Should Scotland be an independent country? The verdict is in. In an historic referendum on Thursday, the people of Scotland voted “no,” in favor of continuing their 307-year union with England.
Voters cited political stability and well-established cultural ties as reasons (among others) for keeping the United Kingdom united. But these reasons are not the ones Scots recognized more than three centuries ago, when their country signed the 1707 Act of Union with England, bringing the two governments together.
The reasons for union, which resulted in the creation of Great Britain, were largely financial. The story begins with England and its colonies in America. In the 1650s, England sought to renew its hold on colonial trade, especially as commodities like cotton and tobacco became more popular overseas. The Navigation Acts of 1651 and 1660– which England had justified on the grounds that they would counter smuggling efforts – declared that English imports could only be carried on English ships, or ships of the country of their origin. The Act prohibited the use of “foreign bottoms,” meaning the ships of intermediary countries.
England’s Navigation Acts were intended to target Dutch traders, but they also had the indirect consequence of hurting Scotland. Scottish traders had profited from shipping these commodities across the Atlantic.
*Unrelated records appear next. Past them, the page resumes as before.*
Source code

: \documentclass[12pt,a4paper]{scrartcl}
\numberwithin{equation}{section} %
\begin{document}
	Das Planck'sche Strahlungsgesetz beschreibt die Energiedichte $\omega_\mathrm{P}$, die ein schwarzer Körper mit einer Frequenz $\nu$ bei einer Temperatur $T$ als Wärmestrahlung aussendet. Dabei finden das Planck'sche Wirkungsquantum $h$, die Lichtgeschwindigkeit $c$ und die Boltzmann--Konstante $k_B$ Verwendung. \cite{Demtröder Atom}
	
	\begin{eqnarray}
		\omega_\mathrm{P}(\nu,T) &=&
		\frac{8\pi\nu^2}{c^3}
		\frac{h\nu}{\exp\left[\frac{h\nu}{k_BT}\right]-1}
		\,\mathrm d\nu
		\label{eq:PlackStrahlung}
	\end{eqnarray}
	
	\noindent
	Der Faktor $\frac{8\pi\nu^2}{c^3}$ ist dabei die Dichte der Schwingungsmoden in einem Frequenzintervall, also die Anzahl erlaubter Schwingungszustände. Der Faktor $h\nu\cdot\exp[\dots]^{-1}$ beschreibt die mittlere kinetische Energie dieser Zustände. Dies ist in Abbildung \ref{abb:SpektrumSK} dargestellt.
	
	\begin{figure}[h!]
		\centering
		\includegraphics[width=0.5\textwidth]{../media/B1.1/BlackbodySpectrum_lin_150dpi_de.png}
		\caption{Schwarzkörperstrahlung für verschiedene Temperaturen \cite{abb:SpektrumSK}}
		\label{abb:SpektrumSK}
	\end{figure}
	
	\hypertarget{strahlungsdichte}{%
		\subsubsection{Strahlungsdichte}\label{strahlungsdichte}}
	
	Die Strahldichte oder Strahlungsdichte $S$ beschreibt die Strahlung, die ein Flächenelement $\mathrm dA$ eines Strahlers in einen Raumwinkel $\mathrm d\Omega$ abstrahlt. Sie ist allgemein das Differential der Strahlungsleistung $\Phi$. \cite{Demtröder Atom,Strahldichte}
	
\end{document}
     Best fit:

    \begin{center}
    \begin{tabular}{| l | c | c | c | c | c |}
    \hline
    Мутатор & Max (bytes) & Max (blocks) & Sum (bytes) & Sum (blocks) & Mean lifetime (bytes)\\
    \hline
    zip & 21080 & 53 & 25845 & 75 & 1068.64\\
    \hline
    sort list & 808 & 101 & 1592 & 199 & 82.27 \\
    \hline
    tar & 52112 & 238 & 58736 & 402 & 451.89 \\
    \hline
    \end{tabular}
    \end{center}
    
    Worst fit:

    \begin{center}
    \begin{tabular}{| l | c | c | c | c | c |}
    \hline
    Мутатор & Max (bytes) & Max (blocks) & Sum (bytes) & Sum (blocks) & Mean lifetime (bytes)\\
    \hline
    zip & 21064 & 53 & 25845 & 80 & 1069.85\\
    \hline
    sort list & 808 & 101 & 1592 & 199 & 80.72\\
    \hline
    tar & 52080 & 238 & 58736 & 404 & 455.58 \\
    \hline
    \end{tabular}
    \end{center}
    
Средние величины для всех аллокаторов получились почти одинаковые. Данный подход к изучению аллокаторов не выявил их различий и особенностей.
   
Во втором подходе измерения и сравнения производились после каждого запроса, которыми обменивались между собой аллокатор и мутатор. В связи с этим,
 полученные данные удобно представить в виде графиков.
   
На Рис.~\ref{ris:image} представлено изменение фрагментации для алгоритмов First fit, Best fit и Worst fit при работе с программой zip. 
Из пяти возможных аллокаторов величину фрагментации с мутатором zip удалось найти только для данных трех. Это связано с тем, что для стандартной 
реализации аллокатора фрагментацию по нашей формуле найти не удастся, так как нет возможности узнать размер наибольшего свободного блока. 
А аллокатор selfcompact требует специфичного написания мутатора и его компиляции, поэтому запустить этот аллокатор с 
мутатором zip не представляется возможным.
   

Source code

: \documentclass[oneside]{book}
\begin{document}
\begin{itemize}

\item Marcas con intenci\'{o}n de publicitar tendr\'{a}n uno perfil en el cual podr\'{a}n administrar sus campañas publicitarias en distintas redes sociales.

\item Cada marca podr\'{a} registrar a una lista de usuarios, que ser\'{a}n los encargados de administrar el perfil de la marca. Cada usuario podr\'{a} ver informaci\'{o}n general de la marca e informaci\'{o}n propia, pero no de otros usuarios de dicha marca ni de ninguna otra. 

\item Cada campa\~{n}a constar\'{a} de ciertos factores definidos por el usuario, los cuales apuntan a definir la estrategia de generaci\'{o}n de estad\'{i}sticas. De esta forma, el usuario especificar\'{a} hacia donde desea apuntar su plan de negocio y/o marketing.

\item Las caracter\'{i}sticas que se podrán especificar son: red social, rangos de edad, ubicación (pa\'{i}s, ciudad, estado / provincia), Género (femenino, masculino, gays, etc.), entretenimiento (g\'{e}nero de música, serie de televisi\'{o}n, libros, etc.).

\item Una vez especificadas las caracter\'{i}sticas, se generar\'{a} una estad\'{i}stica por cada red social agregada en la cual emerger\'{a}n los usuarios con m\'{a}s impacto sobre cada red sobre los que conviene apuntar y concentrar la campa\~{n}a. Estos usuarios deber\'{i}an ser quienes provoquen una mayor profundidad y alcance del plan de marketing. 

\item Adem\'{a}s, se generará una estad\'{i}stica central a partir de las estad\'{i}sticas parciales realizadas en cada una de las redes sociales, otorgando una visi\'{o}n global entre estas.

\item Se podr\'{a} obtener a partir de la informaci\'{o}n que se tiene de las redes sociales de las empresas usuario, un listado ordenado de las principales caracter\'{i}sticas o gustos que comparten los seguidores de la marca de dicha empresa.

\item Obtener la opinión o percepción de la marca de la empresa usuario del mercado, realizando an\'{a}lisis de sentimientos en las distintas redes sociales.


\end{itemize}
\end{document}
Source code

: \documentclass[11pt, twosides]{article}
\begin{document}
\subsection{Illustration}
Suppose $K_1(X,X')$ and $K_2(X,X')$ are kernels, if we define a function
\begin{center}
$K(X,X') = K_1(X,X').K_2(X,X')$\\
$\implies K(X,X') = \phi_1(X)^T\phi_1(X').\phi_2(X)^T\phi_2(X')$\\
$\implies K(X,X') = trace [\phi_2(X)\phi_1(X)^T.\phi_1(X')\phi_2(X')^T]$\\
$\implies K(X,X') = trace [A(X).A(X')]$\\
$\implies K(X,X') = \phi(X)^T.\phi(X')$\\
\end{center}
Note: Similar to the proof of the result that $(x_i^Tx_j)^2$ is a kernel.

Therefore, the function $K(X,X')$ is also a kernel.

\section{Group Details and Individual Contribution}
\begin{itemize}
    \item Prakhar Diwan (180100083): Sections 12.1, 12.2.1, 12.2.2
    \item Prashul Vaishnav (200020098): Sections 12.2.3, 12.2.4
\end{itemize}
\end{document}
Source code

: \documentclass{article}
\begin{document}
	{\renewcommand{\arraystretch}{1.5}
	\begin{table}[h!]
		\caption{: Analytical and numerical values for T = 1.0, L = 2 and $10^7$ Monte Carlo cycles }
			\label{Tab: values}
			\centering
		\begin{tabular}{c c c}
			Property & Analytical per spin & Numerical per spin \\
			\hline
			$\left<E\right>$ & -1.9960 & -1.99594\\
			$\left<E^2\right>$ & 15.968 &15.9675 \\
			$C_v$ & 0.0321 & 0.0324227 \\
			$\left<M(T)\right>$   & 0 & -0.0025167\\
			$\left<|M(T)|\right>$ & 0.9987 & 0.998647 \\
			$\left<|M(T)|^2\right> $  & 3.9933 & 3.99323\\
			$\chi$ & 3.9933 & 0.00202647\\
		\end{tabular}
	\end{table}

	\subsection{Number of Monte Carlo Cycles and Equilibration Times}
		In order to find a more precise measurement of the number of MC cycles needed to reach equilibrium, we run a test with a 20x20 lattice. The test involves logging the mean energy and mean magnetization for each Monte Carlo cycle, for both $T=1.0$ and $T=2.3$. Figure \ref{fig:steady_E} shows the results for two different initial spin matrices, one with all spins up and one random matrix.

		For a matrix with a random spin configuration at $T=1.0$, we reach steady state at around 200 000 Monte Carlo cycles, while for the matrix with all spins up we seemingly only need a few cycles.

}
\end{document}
As a result, their business suffered under the Acts, by which Scotland was considered a foreign nation.
Scottish merchants desperately sought alternative ways around the Navigation Acts; they lobbied in vain for an exemption and even attempted a New World colony of their own, which failed disastrously and drained its resources.
Impoverished and oppressed by their powerful neighbor, Scotland’s merchants and its politicians pushed their country toward union with England. After its failed colonial experiment, Scotland had to shift from its go-it-alone economic policy in favor of a merger that would be of mutual benefit to both governments. To rediscover the economic wellbeing it had enjoyed before the Navigation Acts, Scotland – at least in terms of policy – was increasingly open to the idea of a union. England and Scotland became one under the banner of Great Britain.
Scotland benefitted immediately under its new arrangement. Its traders, now British, sailed under the unparalleled protection of the Royal Navy. Scotland was also closer to the American continent than England; its ports had a geographical advantage, which meant faster, cheaper trips overseas. Scottish merchants soon held a major stake in Great Britain’s export and import business.
The original economic, political, and social bonds that united England and Scotland then are not the ones now holding the United Kingdom together. Indeed, Scotland’s motivations for joining Great Britain are hardly valid or applicable to current circumstances. The mercantilist theory of colonies enriching their mother country no longer guides England’s international trade. The political and geographical advantages Scotland enjoyed are no longer relevant, due to the forces of globalization.
Alex Sammond and his “Yes Scotland” campaign, led by the Scottish National Party (SNP) called the referendum a “once in a generation” opportunity. Sammond cast Scotland as an economically independent state, relying on its oil reserves to fund its generous social safety net. On the other hand, the “Better Together” campaign has stressed the partnership in Great Britain’s symbiotic relationship. How these arguments shaped the outcome of the recent referendum, however, is beyond the scope of this article.
What we do know is that without the specific wording in the Navigation Acts, or if Scotland had just been a bit more persuasive in its efforts for an exemption, the historic referendum this Thursday may have never happened. And Scotland’s story may have gone in a very different direction.